The Craigslist saga continues, and to prove the fact that we live in a litigious world, the online classifieds site is now suing the South Carolina Attorney General, Henry McMaster.
It’s a response to the AG’s statement that he was considering a criminal investigation into the site, and Craigslist says the suit is actually an attempt to get "declaratory relief" – an attempt to get a judge to decide whether one set of rights unfairly infringes upon another; in this case a criminal investigation on the one hand, and freedom of speech on the other.
In a blog posting, Craigslist chief executive Jim Buckmaster wrote:
"In addition to being unwarranted by the facts, legal experts agree that the charges threatened represent an unconstitutional prior restraint on free speech, and are clearly barred by federal law."
"Mr McMaster’s repeated threats of criminal prosecution should we refuse to shut down Craigslist for South Carolina have left us little choice but to seek declaratory relief before the court."
McMaster called the suit a victory for him, since it showed that Craigslist was "taking the matter seriously for the first time."
"More importantly, overnight they have removed the erotic services section from their website, as we asked them to do. And they are now taking responsibility for the content of their future advertisements. If they keep their word, this is a victory for law enforcement and for the people of South Carolina."
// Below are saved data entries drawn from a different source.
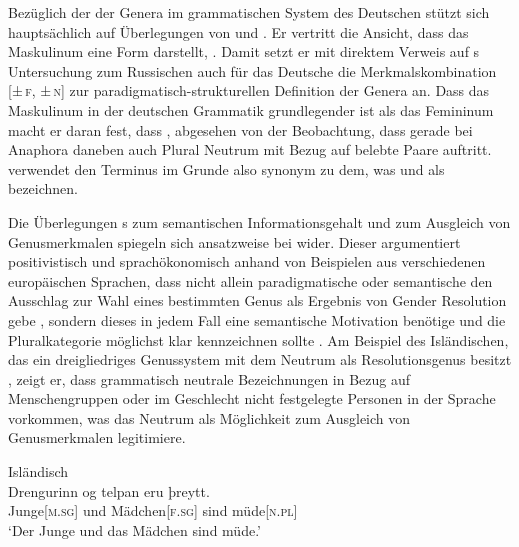Bezüglich der  der Genera im grammatischen System des Deutschen
stützt sich \citet{askedal1973} hauptsächlich auf Überlegungen von
\citet{jakobson1932} und \citet{bierwisch1967}. Er vertritt die Ansicht, dass
das Maskulinum eine  Form darstellt,
. Damit setzt er mit
direktem Verweis auf \citeauthor{jakobson1932}s Untersuchung zum Russischen
auch für das Deutsche die Merkmalskombination [\textsc{±\,f, ±\,n}] zur
paradigmatisch-struktu\-rellen Definition der Genera an. Dass das Maskulinum in
der deutschen Grammatik grundlegender ist als das Femininum macht er daran
fest, dass , abgesehen von der Beobachtung,
dass gerade bei Anaphora daneben auch Plural Neutrum mit Bezug auf belebte
Paare auftritt. \citet{askedal1973} verwendet den Terminus  im
Grunde also synonym zu dem, was \citet[205--218]{corbett1991} und
\citet{wechsler2009} als  bezeichnen.

Die Überlegungen \citeauthor{askedal1973}s zum semantischen Informationsgehalt
und zum Ausgleich von Genusmerkmalen spiegeln sich ansatzweise bei
\citet{corbett1991} wider. Dieser argumentiert positivistisch und
sprachökonomisch anhand von Beispielen aus verschiedenen europäischen Sprachen,
dass nicht allein paradigmatische oder semantische  den
Ausschlag zur Wahl eines bestimmten Genus als Ergebnis von Gender Resolution
gebe \autocite[290--293]{corbett1991}, sondern dieses  in
jedem Fall eine semantische Motivation benötige und die Plural\-kategorie
möglichst klar kennzeichnen sollte \autocite[293--299]{corbett1991}. Am
Beispiel des Isländischen, das ein dreigliedriges Genussystem mit dem Neutrum
als Resolutionsgenus besitzt , zeigt er, dass grammatisch
neutrale Bezeichnungen in Bezug auf Menschen\-gruppen oder im Geschlecht nicht
festgelegte Personen in der Sprache vorkommen, was das Neutrum als Möglichkeit
zum Ausgleich von Genusmerkmalen legiti\-miere.

\begin{exe}
\ex \label{ex:icelgendres}
	\langinfo%
		{Isländisch}%
		{}
		{\cites[nach][283]{corbett1991}[569]{wechsler2009}}\\
	\gll Drengurinn og telpan eru þreytt. \\
		Junge[\textsc{m.sg}] und Mädchen[\textsc{f.sg}] sind
		müde[\textsc{n.pl}] \\
	\trans `Der Junge und das Mädchen sind müde.'
\end{exe}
"Unfortunately, we had to inform them of possible state criminal violations concerning their past practices to produce a serious response. We trust they will now adhere to the higher standards they have promised. This office and the law enforcement agencies of South Carolina will continue to monitor the site to make certain that our laws are respected."
Craigslist said last week that it was removing its Erotic Services section, and replacing it with a more closely-monitored Adult Services section.